For craft beer lovers, the Tampa Bay scene is a paradise. We’ve lost count of the number of breweries that are now open within a five- or six-county radius, and several districts feature multiple tasting rooms within a short walk of one another — you can spend whole days in Dunedin or St. Pete’s Grand Central District or Tampa’s Heights neighborhoods drinking homegrown beer, and never drink the same beer twice. There are breweries that specialize in IPAs or sours, breweries that feature traditional European styles, breweries that are, heaven forbid, branching out into hard seltzers.
It’s an insanely good time to be a craft beer fan around these parts.
Being a craft beer producer, on the other hand, is a more complex proposition.
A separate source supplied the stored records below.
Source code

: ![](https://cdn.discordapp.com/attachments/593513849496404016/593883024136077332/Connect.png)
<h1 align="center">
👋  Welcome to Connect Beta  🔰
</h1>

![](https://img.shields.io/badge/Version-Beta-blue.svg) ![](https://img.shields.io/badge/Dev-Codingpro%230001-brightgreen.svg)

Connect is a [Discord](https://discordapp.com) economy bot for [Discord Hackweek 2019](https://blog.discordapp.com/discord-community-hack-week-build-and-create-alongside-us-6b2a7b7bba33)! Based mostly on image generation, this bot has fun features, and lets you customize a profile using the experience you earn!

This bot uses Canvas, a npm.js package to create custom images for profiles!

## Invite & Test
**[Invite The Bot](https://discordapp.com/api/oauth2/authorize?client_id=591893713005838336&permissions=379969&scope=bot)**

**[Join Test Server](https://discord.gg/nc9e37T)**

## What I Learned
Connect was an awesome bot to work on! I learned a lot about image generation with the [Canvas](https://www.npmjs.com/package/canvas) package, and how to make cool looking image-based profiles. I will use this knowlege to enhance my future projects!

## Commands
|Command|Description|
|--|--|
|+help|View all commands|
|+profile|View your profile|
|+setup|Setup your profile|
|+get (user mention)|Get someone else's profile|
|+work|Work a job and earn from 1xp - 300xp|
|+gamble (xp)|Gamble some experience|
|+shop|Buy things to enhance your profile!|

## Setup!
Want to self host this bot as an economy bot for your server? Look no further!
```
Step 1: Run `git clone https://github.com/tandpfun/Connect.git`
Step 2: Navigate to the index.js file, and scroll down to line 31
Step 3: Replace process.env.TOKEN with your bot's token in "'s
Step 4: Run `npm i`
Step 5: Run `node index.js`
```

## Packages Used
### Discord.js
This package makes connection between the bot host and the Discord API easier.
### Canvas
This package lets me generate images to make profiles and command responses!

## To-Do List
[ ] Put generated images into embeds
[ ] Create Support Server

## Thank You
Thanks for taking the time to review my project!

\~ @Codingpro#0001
Yes, the local brewing community is an amazingly intermingled and cooperative one. Yes, the phrase “a rising tide lifts all boats” is one that exists. But the stakes are higher than they’ve ever been. More breweries inevitably mean more competition and, like it or not, craft brewing is big business in Tampa Bay these days, not only because of deep local pockets but also because of outside investment. As with restaurants, we’ve already seen some smaller, less well-funded concerns close or scale back further, adopting or reverting to a model that doesn’t compete with other breweries with the capital to try to take things to another level.
Exciting? Sure. Daunting for brewers who’d like to make their own mark by striking while the iron is hot? Undoubtedly.
It’s gotta take some serious nerve to step out on one’s own — but more importantly, it’s gotta take confidence, determination and, above all, passion.
“I did cross country and track and field in high school,” says 42-year-old Tim Ogden. “And I want to do better than I’ve done before every time I go out there.”
Sitting on the floor in the gutted building on North Nebraska Avenue in Tampa that once housed a church and will be the home of his own brewery, Deviant Libation, Odgen is more than aware of the area’s big fish — after all, he’s worked for more than one of them over the years. But it was a love of beer that got him this far, and he’s sure that love, along with the skills he’s learned over nearly a decade and a half in the business, will show his decision to strike out on his own to be the right one.